Downtown Study Comes Into Focus
The East Hampton Village Board, which is seeking to hire a firm to help tackle the challenges in the village’s commercial district, including the need for sewage treatment, increased parking, and affordable housing, discussed the details of a comprehensive study to be done of the area at a work session last Thursday.
Billy Hajek, the village planner, presented a draft of a request for proposals from firms that can devise a strategy for overcoming the challenges.
He said that two committees that had been established by the board, one focused on developing affordable housing, and one on revitalizing the downtown, had both been stymied by the same obstacles: the need for more parking and adequate sewage treatment.

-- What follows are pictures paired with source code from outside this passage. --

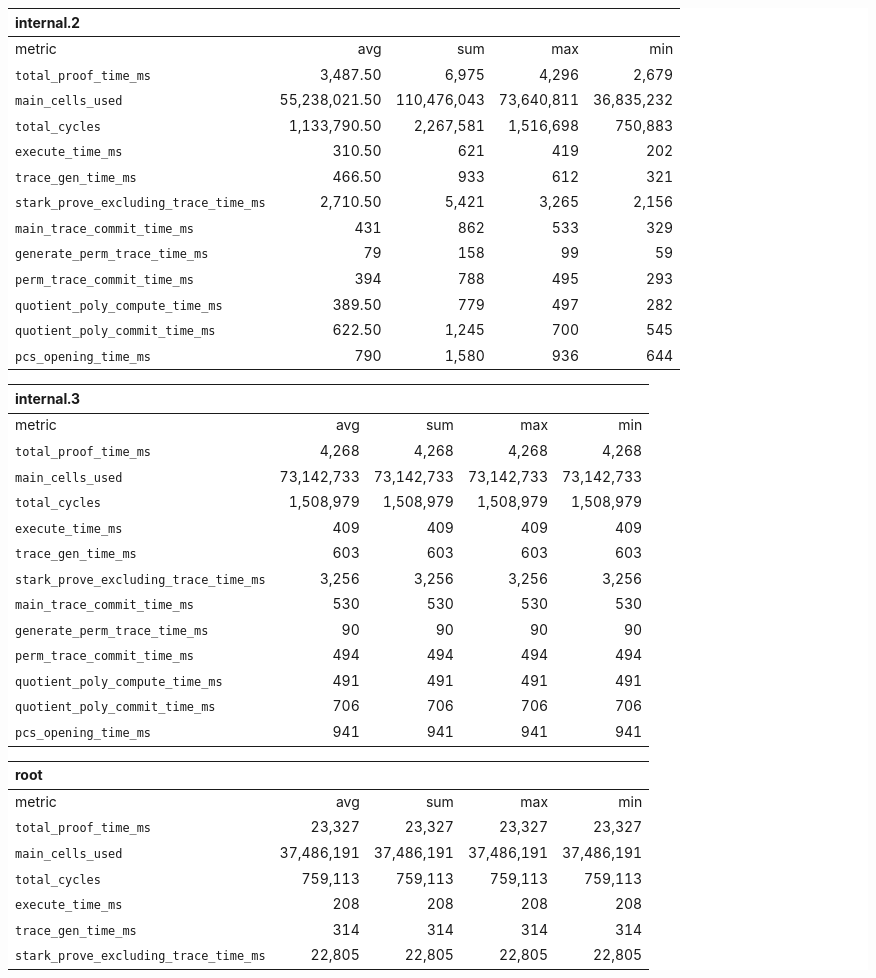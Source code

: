| internal.2 |||||
|:---|---:|---:|---:|---:|
|metric|avg|sum|max|min|
| `total_proof_time_ms ` |  3,487.50 |  6,975 |  4,296 |  2,679 |
| `main_cells_used     ` |  55,238,021.50 |  110,476,043 |  73,640,811 |  36,835,232 |
| `total_cycles        ` |  1,133,790.50 |  2,267,581 |  1,516,698 |  750,883 |
| `execute_time_ms     ` |  310.50 |  621 |  419 |  202 |
| `trace_gen_time_ms   ` |  466.50 |  933 |  612 |  321 |
| `stark_prove_excluding_trace_time_ms` |  2,710.50 |  5,421 |  3,265 |  2,156 |
| `main_trace_commit_time_ms` |  431 |  862 |  533 |  329 |
| `generate_perm_trace_time_ms` |  79 |  158 |  99 |  59 |
| `perm_trace_commit_time_ms` |  394 |  788 |  495 |  293 |
| `quotient_poly_compute_time_ms` |  389.50 |  779 |  497 |  282 |
| `quotient_poly_commit_time_ms` |  622.50 |  1,245 |  700 |  545 |
| `pcs_opening_time_ms ` |  790 |  1,580 |  936 |  644 |

| internal.3 |||||
|:---|---:|---:|---:|---:|
|metric|avg|sum|max|min|
| `total_proof_time_ms ` |  4,268 |  4,268 |  4,268 |  4,268 |
| `main_cells_used     ` |  73,142,733 |  73,142,733 |  73,142,733 |  73,142,733 |
| `total_cycles        ` |  1,508,979 |  1,508,979 |  1,508,979 |  1,508,979 |
| `execute_time_ms     ` |  409 |  409 |  409 |  409 |
| `trace_gen_time_ms   ` |  603 |  603 |  603 |  603 |
| `stark_prove_excluding_trace_time_ms` |  3,256 |  3,256 |  3,256 |  3,256 |
| `main_trace_commit_time_ms` |  530 |  530 |  530 |  530 |
| `generate_perm_trace_time_ms` |  90 |  90 |  90 |  90 |
| `perm_trace_commit_time_ms` |  494 |  494 |  494 |  494 |
| `quotient_poly_compute_time_ms` |  491 |  491 |  491 |  491 |
| `quotient_poly_commit_time_ms` |  706 |  706 |  706 |  706 |
| `pcs_opening_time_ms ` |  941 |  941 |  941 |  941 |

| root |||||
|:---|---:|---:|---:|---:|
|metric|avg|sum|max|min|
| `total_proof_time_ms ` |  23,327 |  23,327 |  23,327 |  23,327 |
| `main_cells_used     ` |  37,486,191 |  37,486,191 |  37,486,191 |  37,486,191 |
| `total_cycles        ` |  759,113 |  759,113 |  759,113 |  759,113 |
| `execute_time_ms     ` |  208 |  208 |  208 |  208 |
| `trace_gen_time_ms   ` |  314 |  314 |  314 |  314 |
| `stark_prove_excluding_trace_time_ms` |  22,805 |  22,805 |  22,805 |  22,805 |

At a board meeting in January, Barbara Borsack, a trustee, pointed out that the village could not safely allow new restaurants to open in the business district without the installation of a sewage system that could handle increased density and reduce the nitrogen that adversely affects ground and surface water.
Concerns about existing septic systems have also scuttled plans to provide more affordable housing in the village by increasing the number of second-story apartments on Newtown Lane and Main Street.
According to the draft request for proposals, the sanitation study must include an analysis of existing sewage flow rates and the potential for growth within the current system. Firms would also be asked to establish whether it is feasible to construct a sewage treatment plant, to provide cost estimates and funding options for such a facility, and to suggest possible locations. “Options should not exclude the possibility of a shared system with the Town of East Hampton,” the proposal says.
As for affordable housing, firms are asked to identify existing houses and apartments that can be put to such use, to recommend incentive programs for property owners, and to find opportunities to build new housing.
The parking study would include an analysis of existing facilities, the effects of expanding or redeveloping them, and the effectiveness of existing parking regulations.
The study would also focus on whether additional zoning regulations would be necessary to make sure redevelopment of the district is compatible with the character of the village.
The board will vote on the proposal at a meeting on Friday, May 17.
The board also announced a tentative budget of just under $22.9 million for the 2019-20 fiscal year. Becky Molinaro Hansen, the village administrator, said the budget increases spending by $549,000, 2.5 percent over the current budget. Revenues include an additional $362,232 in property taxes, she said, which would put it a little more than $10,000 under the state-mandated tax cap.
Ms. Hansen said the budgeted expenditures include $108,000 in employee retirement contributions, $192,920 for increased health insurance premiums, as well as Medicare reimbursements for a growing number of retirees, and two new insurance policies: cancer liability benefit coverage for firefighters, which, she said, is a new state requirement, plus cyber liability coverage.
Money has also been allocated for capital projects such as the restoration of the historic Dominy workshops and the upgrading of the village’s dispatch center.
The final budget numbers are still being calculated, she said, and a formal presentation of the budget will be held at the board’s next meeting.
A public hearing will also be held that day on May 17 on a proposed law that would allow the village to increase property taxes beyond the state-mandated tax cap.
In other business, the board approved a special event permit for a summer fair sponsored by the East Hampton Chamber of Commerce that will take place in Herrick Park on Aug. 17 between 10 a.m. and 6 p.m. The chamber will be joining forces with the Artists and Writers Softball Game, which will be held on the same day.
The board also approved a proposal to apply for an $85,000 grant from Suffolk County, which will be put toward the restoration of the Dominy workshops.